Editorialistas e articulistas da grande imprensa, apresentadores de TV, políticos, geógrafos, economistas, líderes sindicais, professores e empresários, entre outros, têm utilizado os espaços de que dispõem para discorrer sobre o assunto, cujos pontos de vista nem sempre são convergentes. Nem poderiam ser, uma vez que partem de segmentos sociais, econômicos e profissionais diferenciados.

Ao acompanhar o noticiário e avaliar os comentários tiramos algumas conclusões que entendemos importantes.
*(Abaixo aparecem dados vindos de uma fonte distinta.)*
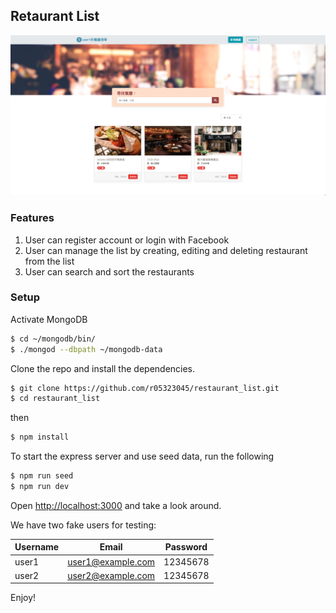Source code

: 
## Retaurant List
<div align="center">
  <img src="public/images/preview.png">
</div>

### Features
1. User can register account or login with Facebook
2. User can manage the list by creating, editing and deleting restaurant from the list
3. User can search and sort the restaurants 
### Setup
Activate MongoDB 

```bash
$ cd ~/mongodb/bin/
$ ./mongod --dbpath ~/mongodb-data
```

Clone the repo and install the dependencies.

```bash
$ git clone https://github.com/r05323045/restaurant_list.git
$ cd restaurant_list
```
then
```bash
$ npm install
```

To start the express server and use seed data, run the following

```bash
$ npm run seed
$ npm run dev
```

Open [http://localhost:3000](http://localhost:3000) and take a look around.

We have two fake users for testing:

| Username      | Email             | Password |
| ------------- |:-----------------:|:--------:|
| user1         | user1@example.com | 12345678 |
| user2         | user2@example.com | 12345678 |

Enjoy!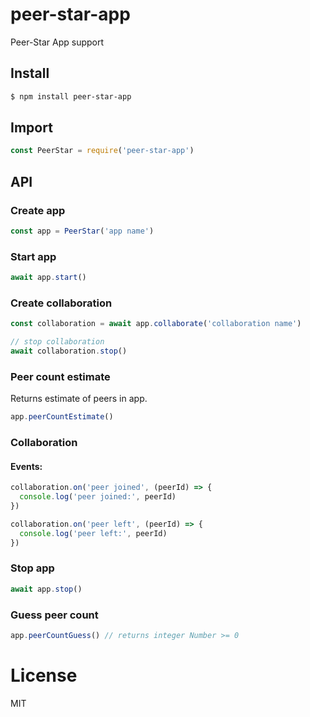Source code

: # peer-star-app

Peer-Star App support

## Install

```bash
$ npm install peer-star-app
```

## Import

```js
const PeerStar = require('peer-star-app')
```

## API

### Create app

```js
const app = PeerStar('app name')
```

### Start app

```js
await app.start()
```

### Create collaboration

```js
const collaboration = await app.collaborate('collaboration name')

// stop collaboration
await collaboration.stop()
```

### Peer count estimate

Returns estimate of peers in app.

```js
app.peerCountEstimate()
```

### Collaboration

#### Events:

```js
collaboration.on('peer joined', (peerId) => {
  console.log('peer joined:', peerId)
})
```

```js
collaboration.on('peer left', (peerId) => {
  console.log('peer left:', peerId)
})
```

### Stop app

```js
await app.stop()
```

### Guess peer count

```js
app.peerCountGuess() // returns integer Number >= 0
```


# License

MIT
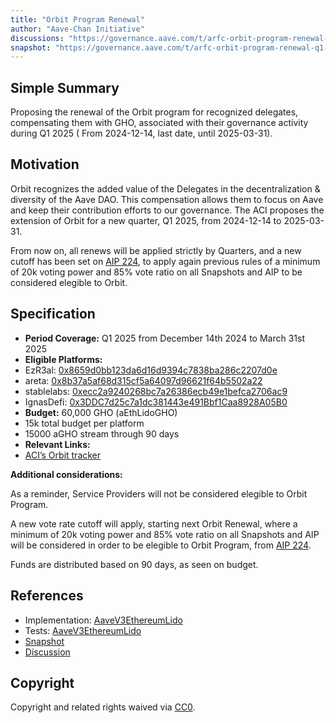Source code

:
 ```yaml
---
title: "Orbit Program Renewal"
author: "Aave-Chan Initiative"
discussions: "https://governance.aave.com/t/arfc-orbit-program-renewal-q1-2025/21205"
snapshot: "https://governance.aave.com/t/arfc-orbit-program-renewal-q1-2025/21205"
---
```


## Simple Summary

Proposing the renewal of the Orbit program for recognized delegates, compensating them with GHO, associated with their governance activity during Q1 2025 ( From 2024-12-14, last date, until 2025-03-31).

## Motivation

Orbit recognizes the added value of the Delegates in the decentralization & diversity of the Aave DAO. This compensation allows them to focus on Aave and keep their contribution efforts to our governance. The ACI proposes the extension of Orbit for a new quarter, Q1 2025, from 2024-12-14 to 2025-03-31.

From now on, all renews will be applied strictly by Quarters, and a new cutoff has been set on [AIP 224](https://vote.onaave.com/proposal/?proposalId=224&ipfsHash=0xa4da1c686491e35541aa7e2659d55d0b93e395a89d1b268981aec3b8b2227bc1), to apply again previous rules of a minimum of 20k voting power and 85% vote ratio on all Snapshots and AIP to be considered elegible to Orbit.

## Specification

- **Period Coverage:** Q1 2025 from December 14th 2024 to March 31st 2025
- **Eligible Platforms:**
- EzR3al: [0x8659d0bb123da6d16d9394c7838ba286c2207d0e](https://etherscan.io/address/0x8659d0bb123da6d16d9394c7838ba286c2207d0e)
- areta: [0x8b37a5af68d315cf5a64097d96621f64b5502a22](https://etherscan.io/address/0x8b37a5af68d315cf5a64097d96621f64b5502a22)
- stablelabs: [0xecc2a9240268bc7a26386ecb49e1befca2706ac9](https://etherscan.io/address/0xecc2a9240268bc7a26386ecb49e1befca2706ac9)
- IgnasDefi: [0x3DDC7d25c7a1dc381443e491Bbf1Caa8928A05B0](https://etherscan.io/address/0x3DDC7d25c7a1dc381443e491Bbf1Caa8928A05B0)
- **Budget:** 60,000 GHO (aEthLidoGHO)
- 15k total budget per platform
- 15000 aGHO stream through 90 days
- **Relevant Links:**
- [ACI’s Orbit tracker](https://dapps.aavechan.com/orbit-tracker)

**Additional considerations:**

As a reminder, Service Providers will not be considered elegible to Orbit Program.

A new vote rate cutoff will apply, starting next Orbit Renewal, where a minimum of 20k voting power and 85% vote ratio on all Snapshots and AIP will be considered in order to be elegible to Orbit Program, from [AIP 224](https://vote.onaave.com/proposal/?proposalId=224&ipfsHash=0xa4da1c686491e35541aa7e2659d55d0b93e395a89d1b268981aec3b8b2227bc1).

Funds are distributed based on 90 days, as seen on budget.

## References

- Implementation: [AaveV3EthereumLido](https://github.com/bgd-labs/aave-proposals-v3/blob/main/src/20250325_AaveV3EthereumLido_OrbitProgramRenewal/AaveV3EthereumLido_OrbitProgramRenewal_20250325.sol)
- Tests: [AaveV3EthereumLido](https://github.com/bgd-labs/aave-proposals-v3/blob/main/src/20250325_AaveV3EthereumLido_OrbitProgramRenewal/AaveV3EthereumLido_OrbitProgramRenewal_20250325.t.sol)
- [Snapshot](https://governance.aave.com/t/arfc-orbit-program-renewal-q1-2025/21205)
- [Discussion](https://governance.aave.com/t/arfc-orbit-program-renewal-q1-2025/21205)

## Copyright

Copyright and related rights waived via [CC0](https://creativecommons.org/publicdomain/zero/1.0/).
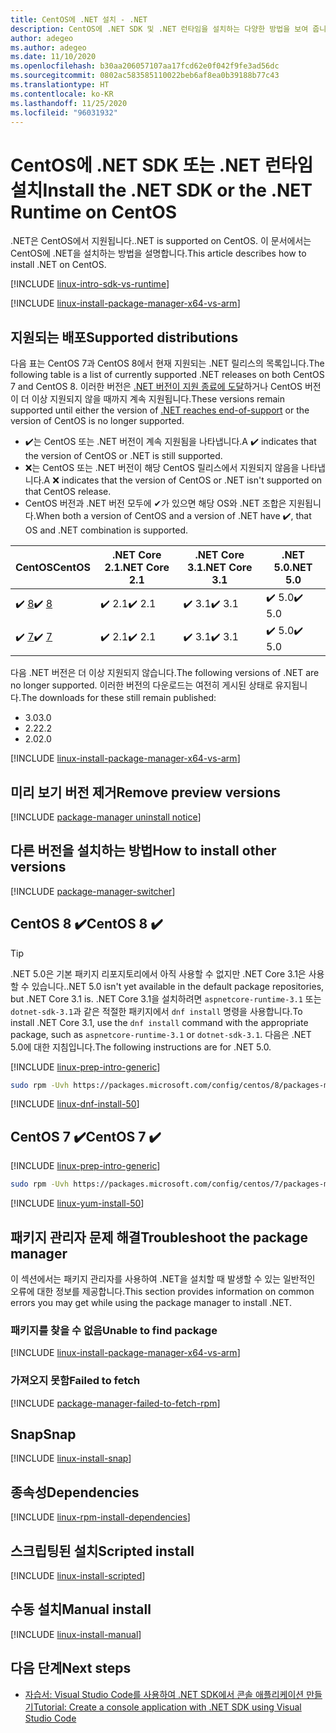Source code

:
 ```yaml
---
title: CentOS에 .NET 설치 - .NET
description: CentOS에 .NET SDK 및 .NET 런타임을 설치하는 다양한 방법을 보여 줍니다.
author: adegeo
ms.author: adegeo
ms.date: 11/10/2020
ms.openlocfilehash: b30aa206057107aa17fcd62e0f042f9fe3ad56dc
ms.sourcegitcommit: 0802ac583585110022beb6af8ea0b39188b77c43
ms.translationtype: HT
ms.contentlocale: ko-KR
ms.lasthandoff: 11/25/2020
ms.locfileid: "96031932"
---
```

# <a name="install-the-net-sdk-or-the-net-runtime-on-centos"></a><span data-ttu-id="d9f4b-103">CentOS에 .NET SDK 또는 .NET 런타임 설치</span><span class="sxs-lookup"><span data-stu-id="d9f4b-103">Install the .NET SDK or the .NET Runtime on CentOS</span></span>

<span data-ttu-id="d9f4b-104">.NET은 CentOS에서 지원됩니다.</span><span class="sxs-lookup"><span data-stu-id="d9f4b-104">.NET is supported on CentOS.</span></span> <span data-ttu-id="d9f4b-105">이 문서에서는 CentOS에 .NET을 설치하는 방법을 설명합니다.</span><span class="sxs-lookup"><span data-stu-id="d9f4b-105">This article describes how to install .NET on CentOS.</span></span>

[!INCLUDE [linux-intro-sdk-vs-runtime](includes/linux-intro-sdk-vs-runtime.md)]

[!INCLUDE [linux-install-package-manager-x64-vs-arm](includes/linux-install-package-manager-x64-vs-arm.md)]

## <a name="supported-distributions"></a><span data-ttu-id="d9f4b-106">지원되는 배포</span><span class="sxs-lookup"><span data-stu-id="d9f4b-106">Supported distributions</span></span>

<span data-ttu-id="d9f4b-107">다음 표는 CentOS 7과 CentOS 8에서 현재 지원되는 .NET 릴리스의 목록입니다.</span><span class="sxs-lookup"><span data-stu-id="d9f4b-107">The following table is a list of currently supported .NET releases on both CentOS 7 and CentOS 8.</span></span> <span data-ttu-id="d9f4b-108">이러한 버전은 [.NET 버전이 지원 종료에 도달](https://dotnet.microsoft.com/platform/support/policy/dotnet-core)하거나 CentOS 버전이 더 이상 지원되지 않을 때까지 계속 지원됩니다.</span><span class="sxs-lookup"><span data-stu-id="d9f4b-108">These versions remain supported until either the version of [.NET reaches end-of-support](https://dotnet.microsoft.com/platform/support/policy/dotnet-core) or the version of CentOS is no longer supported.</span></span>

- <span data-ttu-id="d9f4b-109">✔️는 CentOS 또는 .NET 버전이 계속 지원됨을 나타냅니다.</span><span class="sxs-lookup"><span data-stu-id="d9f4b-109">A ✔️ indicates that the version of CentOS or .NET is still supported.</span></span>
- <span data-ttu-id="d9f4b-110">❌는 CentOS 또는 .NET 버전이 해당 CentOS 릴리스에서 지원되지 않음을 나타냅니다.</span><span class="sxs-lookup"><span data-stu-id="d9f4b-110">A ❌ indicates that the version of CentOS or .NET isn't supported on that CentOS release.</span></span>
- <span data-ttu-id="d9f4b-111">CentOS 버전과 .NET 버전 모두에 ✔가 있으면 해당 OS와 .NET 조합은 지원됩니다.</span><span class="sxs-lookup"><span data-stu-id="d9f4b-111">When both a version of CentOS and a version of .NET have ✔️, that OS and .NET combination is supported.</span></span>

| <span data-ttu-id="d9f4b-112">CentOS</span><span class="sxs-lookup"><span data-stu-id="d9f4b-112">CentOS</span></span>                   | <span data-ttu-id="d9f4b-113">.NET Core 2.1</span><span class="sxs-lookup"><span data-stu-id="d9f4b-113">.NET Core 2.1</span></span> | <span data-ttu-id="d9f4b-114">.NET Core 3.1</span><span class="sxs-lookup"><span data-stu-id="d9f4b-114">.NET Core 3.1</span></span> | <span data-ttu-id="d9f4b-115">.NET 5.0</span><span class="sxs-lookup"><span data-stu-id="d9f4b-115">.NET 5.0</span></span> |
|--------------------------|---------------|---------------|----------------|
| <span data-ttu-id="d9f4b-116">✔️ [8](#centos-8-)</span><span class="sxs-lookup"><span data-stu-id="d9f4b-116">✔️ [8](#centos-8-)</span></span> | <span data-ttu-id="d9f4b-117">✔️ 2.1</span><span class="sxs-lookup"><span data-stu-id="d9f4b-117">✔️ 2.1</span></span>        | <span data-ttu-id="d9f4b-118">✔️ 3.1</span><span class="sxs-lookup"><span data-stu-id="d9f4b-118">✔️ 3.1</span></span>        | <span data-ttu-id="d9f4b-119">✔️ 5.0</span><span class="sxs-lookup"><span data-stu-id="d9f4b-119">✔️ 5.0</span></span> |
| <span data-ttu-id="d9f4b-120">✔️ [7](#centos-7-)</span><span class="sxs-lookup"><span data-stu-id="d9f4b-120">✔️ [7](#centos-7-)</span></span> | <span data-ttu-id="d9f4b-121">✔️ 2.1</span><span class="sxs-lookup"><span data-stu-id="d9f4b-121">✔️ 2.1</span></span>        | <span data-ttu-id="d9f4b-122">✔️ 3.1</span><span class="sxs-lookup"><span data-stu-id="d9f4b-122">✔️ 3.1</span></span>        | <span data-ttu-id="d9f4b-123">✔️ 5.0</span><span class="sxs-lookup"><span data-stu-id="d9f4b-123">✔️ 5.0</span></span> |

<span data-ttu-id="d9f4b-124">다음 .NET 버전은 더 이상 지원되지 않습니다.</span><span class="sxs-lookup"><span data-stu-id="d9f4b-124">The following versions of .NET are no longer supported.</span></span> <span data-ttu-id="d9f4b-125">이러한 버전의 다운로드는 여전히 게시된 상태로 유지됩니다.</span><span class="sxs-lookup"><span data-stu-id="d9f4b-125">The downloads for these still remain published:</span></span>

- <span data-ttu-id="d9f4b-126">3.0</span><span class="sxs-lookup"><span data-stu-id="d9f4b-126">3.0</span></span>
- <span data-ttu-id="d9f4b-127">2.2</span><span class="sxs-lookup"><span data-stu-id="d9f4b-127">2.2</span></span>
- <span data-ttu-id="d9f4b-128">2.0</span><span class="sxs-lookup"><span data-stu-id="d9f4b-128">2.0</span></span>

[!INCLUDE [linux-install-package-manager-x64-vs-arm](includes/linux-install-package-manager-x64-vs-arm.md)]

## <a name="remove-preview-versions"></a><span data-ttu-id="d9f4b-129">미리 보기 버전 제거</span><span class="sxs-lookup"><span data-stu-id="d9f4b-129">Remove preview versions</span></span>

[!INCLUDE [package-manager uninstall notice](./includes/linux-uninstall-preview-info.md)]

## <a name="how-to-install-other-versions"></a><span data-ttu-id="d9f4b-130">다른 버전을 설치하는 방법</span><span class="sxs-lookup"><span data-stu-id="d9f4b-130">How to install other versions</span></span>

[!INCLUDE [package-manager-switcher](./includes/package-manager-heading-hack-pkgname.md)]

## <a name="centos-8-"></a><span data-ttu-id="d9f4b-131">CentOS 8 ✔️</span><span class="sxs-lookup"><span data-stu-id="d9f4b-131">CentOS 8 ✔️</span></span>

> [!TIP]
> <span data-ttu-id="d9f4b-132">.NET 5.0은 기본 패키지 리포지토리에서 아직 사용할 수 없지만 .NET Core 3.1은 사용할 수 있습니다.</span><span class="sxs-lookup"><span data-stu-id="d9f4b-132">.NET 5.0 isn't yet available in the default package repositories, but .NET Core 3.1 is.</span></span> <span data-ttu-id="d9f4b-133">.NET Core 3.1을 설치하려면 `aspnetcore-runtime-3.1` 또는 `dotnet-sdk-3.1`과 같은 적절한 패키지에서 `dnf install` 명령을 사용합니다.</span><span class="sxs-lookup"><span data-stu-id="d9f4b-133">To install .NET Core 3.1, use the `dnf install` command with the appropriate package, such as `aspnetcore-runtime-3.1` or `dotnet-sdk-3.1`.</span></span> <span data-ttu-id="d9f4b-134">다음은 .NET 5.0에 대한 지침입니다.</span><span class="sxs-lookup"><span data-stu-id="d9f4b-134">The following instructions are for .NET 5.0.</span></span>

[!INCLUDE [linux-prep-intro-generic](includes/linux-prep-intro-generic.md)]

```bash
sudo rpm -Uvh https://packages.microsoft.com/config/centos/8/packages-microsoft-prod.rpm
```

[!INCLUDE [linux-dnf-install-50](includes/linux-install-50-dnf.md)]

## <a name="centos-7-"></a><span data-ttu-id="d9f4b-135">CentOS 7 ✔️</span><span class="sxs-lookup"><span data-stu-id="d9f4b-135">CentOS 7 ✔️</span></span>

[!INCLUDE [linux-prep-intro-generic](includes/linux-prep-intro-generic.md)]

```bash
sudo rpm -Uvh https://packages.microsoft.com/config/centos/7/packages-microsoft-prod.rpm
```

[!INCLUDE [linux-yum-install-50](includes/linux-install-50-yum.md)]

## <a name="troubleshoot-the-package-manager"></a><span data-ttu-id="d9f4b-136">패키지 관리자 문제 해결</span><span class="sxs-lookup"><span data-stu-id="d9f4b-136">Troubleshoot the package manager</span></span>

<span data-ttu-id="d9f4b-137">이 섹션에서는 패키지 관리자를 사용하여 .NET을 설치할 때 발생할 수 있는 일반적인 오류에 대한 정보를 제공합니다.</span><span class="sxs-lookup"><span data-stu-id="d9f4b-137">This section provides information on common errors you may get while using the package manager to install .NET.</span></span>

### <a name="unable-to-find-package"></a><span data-ttu-id="d9f4b-138">패키지를 찾을 수 없음</span><span class="sxs-lookup"><span data-stu-id="d9f4b-138">Unable to find package</span></span>

[!INCLUDE [linux-install-package-manager-x64-vs-arm](includes/linux-install-package-manager-x64-vs-arm.md)]

### <a name="failed-to-fetch"></a><span data-ttu-id="d9f4b-139">가져오지 못함</span><span class="sxs-lookup"><span data-stu-id="d9f4b-139">Failed to fetch</span></span>

[!INCLUDE [package-manager-failed-to-fetch-rpm](includes/package-manager-failed-to-fetch-rpm.md)]

## <a name="snap"></a><span data-ttu-id="d9f4b-140">Snap</span><span class="sxs-lookup"><span data-stu-id="d9f4b-140">Snap</span></span>

[!INCLUDE [linux-install-snap](includes/linux-install-snap.md)]

## <a name="dependencies"></a><span data-ttu-id="d9f4b-141">종속성</span><span class="sxs-lookup"><span data-stu-id="d9f4b-141">Dependencies</span></span>

[!INCLUDE [linux-rpm-install-dependencies](includes/linux-rpm-install-dependencies.md)]

## <a name="scripted-install"></a><span data-ttu-id="d9f4b-142">스크립팅된 설치</span><span class="sxs-lookup"><span data-stu-id="d9f4b-142">Scripted install</span></span>

[!INCLUDE [linux-install-scripted](includes/linux-install-scripted.md)]

## <a name="manual-install"></a><span data-ttu-id="d9f4b-143">수동 설치</span><span class="sxs-lookup"><span data-stu-id="d9f4b-143">Manual install</span></span>

[!INCLUDE [linux-install-manual](includes/linux-install-manual.md)]

## <a name="next-steps"></a><span data-ttu-id="d9f4b-144">다음 단계</span><span class="sxs-lookup"><span data-stu-id="d9f4b-144">Next steps</span></span>

- [<span data-ttu-id="d9f4b-145">자습서: Visual Studio Code를 사용하여 .NET SDK에서 콘솔 애플리케이션 만들기</span><span class="sxs-lookup"><span data-stu-id="d9f4b-145">Tutorial: Create a console application with .NET SDK using Visual Studio Code</span></span>](../tutorials/with-visual-studio-code.md)
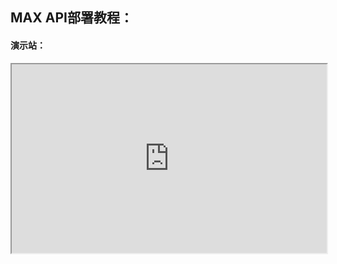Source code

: ## MAX API部署教程：

#### 演示站：

<div style="position: relative; padding: 30% 45%;">
<iframe style="position: absolute; width: 100%; height: 100%; left: 0; top: 0;" src="https://maxapi.aiearth.dev" frameborder="1" scrolling="yes" width="320" height="240"</iframe>
</div>

```
docker镜像地址：registry.cn-hangzhou.aliyuncs.com/pochacco/max-api:latest
```

部署方式：仅支持采用docker-compose.yml文件进行部署

系统免费授权：加入QQ群，联系运营管理员免费获取授权码！

docker-compose.yml文件代码：

```
version: '3.4'

services:
  max-api1:
    image: pochacco/max-api:latest
    container_name: Max-API
    restart: always
    command: --log-dir /app/logs
    ports:
      - "3000:3000"
    volumes:
      - ./data:/data
      - ./logs:/app/logs
    environment:
      - SQL_DSN=root:123456@tcp(host.docker.internal:3306)/max-api  # 修改此行，或注释掉以使用 SQLite 作为数据库
      - REDIS_CONN_STRING=redis://redis:6379
      - SESSION_SECRET=max-api  #请修改为随机字符
      - TZ=Asia/Shanghai
      - SYNC_FREQUENCY=60
      - MEMORY_CACHE_ENABLED=true
      - SQL_MAX_IDLE_CONNS=1000
      - SQL_MAX_OPEN_CONNS=8000
      - SQL_CONN_MAX_LIFETIME=60
      - CHANNEL_UPDATE_FREQUENCY=60
      - CHANNEL_TEST_FREQUENCY=60
      - BATCH_UPDATE_ENABLED=true
      - BATCH_UPDATE_INTERVAL=60
      - GLOBAL_API_RATE_LIMIT=200000
      - GLOBAL_WEB_RATE_LIMIT=200000
      - RELAY_TIMEOUT=1000
      - AUTH_CODE=授权码
    depends_on:
      - redis

  redis:
    image: redis:latest
    container_name: redis
    restart: always
    volumes:
      - ./redis-data:/data
  watchtower:
    image: containrrr/watchtower
    container_name: watchtower
    restart: always
    environment:
      - WATCHTOWER_CLEANUP=true
      - WATCHTOWER_POLL_INTERVAL=43200  # 12小时（43200秒）
    volumes:
      - /var/run/docker.sock:/var/run/docker.sock
```

部署教程：

新建docker-compose.yml文件将docker-compose.yml文件代码粘贴进去保存

系统免费授权：加入QQ群，联系运营管理员免费获取授权码！

修改数据库信息，并填入授权码

启动项目：在docker-compose.yml文件目录，打开终端输入：docker-compose up -d 即可启动项目

注意：由于增加ip限制功能和速率限制功能需要使用redis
Em primeiro lugar, não concordamos com a atitude daqueles que, despreparados ou mal intencionados, duvidam dos dados ou tentam minimizar o efeito provocado pelo escandaloso fato de existir considerável número de brasileiros que passam fome. Talvez eles pensam esconder a vergonhosa ferida valendo-se de argumentos que diferenciam as palavras fome e subnutrição. Uns tentam provar à opinião pública que no Brasil existem pessoas subnutridas, mas não famintas. Outros chegam ao absurdo de utilizar expedientes burocráticos para estabelecer minuciosa classificação social dos que, relegados pelo sistema político e econômico à miséria, farão jus ao enquadramento no Programa Fome Zero, tido como prioridade do futuro governo.

Com essa posição, não queremos falar que a saída para o problema da fome não merece ser concebida sob critérios, normas e princípios que norteiam o uso de dinheiro público, os quais devem assegurar que o recurso não só chegue integral e rapidamente ao seu destinatário, mas também isento de politicagem, corrupção ou clientelismo.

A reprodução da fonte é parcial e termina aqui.